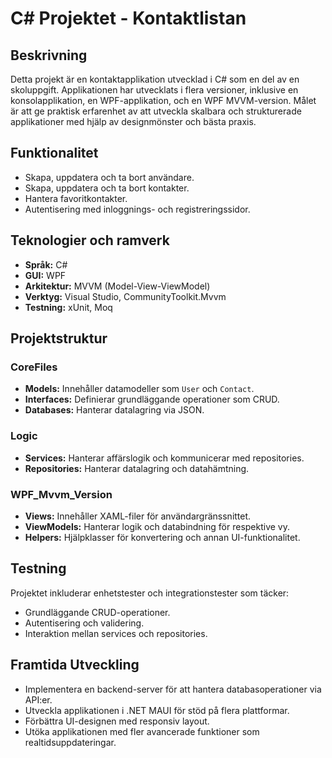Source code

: # C# Projektet - Kontaktlistan 
## Beskrivning
Detta projekt är en kontaktapplikation utvecklad i C# som en del av en skoluppgift. Applikationen har utvecklats i flera versioner, inklusive en konsolapplikation, en WPF-applikation, och en WPF MVVM-version. Målet är att ge praktisk erfarenhet av att utveckla skalbara och strukturerade applikationer med hjälp av designmönster och bästa praxis.

## Funktionalitet

- Skapa, uppdatera och ta bort användare.
- Skapa, uppdatera och ta bort kontakter.
- Hantera favoritkontakter.
- Autentisering med inloggnings- och registreringssidor.

## Teknologier och ramverk

- **Språk:** C#
- **GUI:** WPF
- **Arkitektur:** MVVM (Model-View-ViewModel)
- **Verktyg:** Visual Studio, CommunityToolkit.Mvvm
- **Testning:** xUnit, Moq

## Projektstruktur

### CoreFiles
- **Models:** Innehåller datamodeller som `User` och `Contact`.
- **Interfaces:** Definierar grundläggande operationer som CRUD.
- **Databases:** Hanterar datalagring via JSON.

### Logic
- **Services:** Hanterar affärslogik och kommunicerar med repositories.
- **Repositories:** Hanterar datalagring och datahämtning.

### WPF_Mvvm_Version
- **Views:** Innehåller XAML-filer för användargränssnittet.
- **ViewModels:** Hanterar logik och databindning för respektive vy.
- **Helpers:** Hjälpklasser för konvertering och annan UI-funktionalitet.

## Testning
Projektet inkluderar enhetstester och integrationstester som täcker:
- Grundläggande CRUD-operationer.
- Autentisering och validering.
- Interaktion mellan services och repositories.

## Framtida Utveckling

- Implementera en backend-server för att hantera databasoperationer via API:er.
- Utveckla applikationen i .NET MAUI för stöd på flera plattformar.
- Förbättra UI-designen med responsiv layout.
- Utöka applikationen med fler avancerade funktioner som realtidsuppdateringar.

........

## To do
Pictures stay out; repeat all the rest of the records exactly.

## Output below
Source code

: # C# Projektet - Kontaktlistan 
## Beskrivning
Detta projekt är en kontaktapplikation utvecklad i C# som en del av en skoluppgift. Applikationen har utvecklats i flera versioner, inklusive en konsolapplikation, en WPF-applikation, och en WPF MVVM-version. Målet är att ge praktisk erfarenhet av att utveckla skalbara och strukturerade applikationer med hjälp av designmönster och bästa praxis.

## Funktionalitet

- Skapa, uppdatera och ta bort användare.
- Skapa, uppdatera och ta bort kontakter.
- Hantera favoritkontakter.
- Autentisering med inloggnings- och registreringssidor.

## Teknologier och ramverk

- **Språk:** C#
- **GUI:** WPF
- **Arkitektur:** MVVM (Model-View-ViewModel)
- **Verktyg:** Visual Studio, CommunityToolkit.Mvvm
- **Testning:** xUnit, Moq

## Projektstruktur

### CoreFiles
- **Models:** Innehåller datamodeller som `User` och `Contact`.
- **Interfaces:** Definierar grundläggande operationer som CRUD.
- **Databases:** Hanterar datalagring via JSON.

### Logic
- **Services:** Hanterar affärslogik och kommunicerar med repositories.
- **Repositories:** Hanterar datalagring och datahämtning.

### WPF_Mvvm_Version
- **Views:** Innehåller XAML-filer för användargränssnittet.
- **ViewModels:** Hanterar logik och databindning för respektive vy.
- **Helpers:** Hjälpklasser för konvertering och annan UI-funktionalitet.

## Testning
Projektet inkluderar enhetstester och integrationstester som täcker:
- Grundläggande CRUD-operationer.
- Autentisering och validering.
- Interaktion mellan services och repositories.

## Framtida Utveckling

- Implementera en backend-server för att hantera databasoperationer via API:er.
- Utveckla applikationen i .NET MAUI för stöd på flera plattformar.
- Förbättra UI-designen med responsiv layout.
- Utöka applikationen med fler avancerade funktioner som realtidsuppdateringar.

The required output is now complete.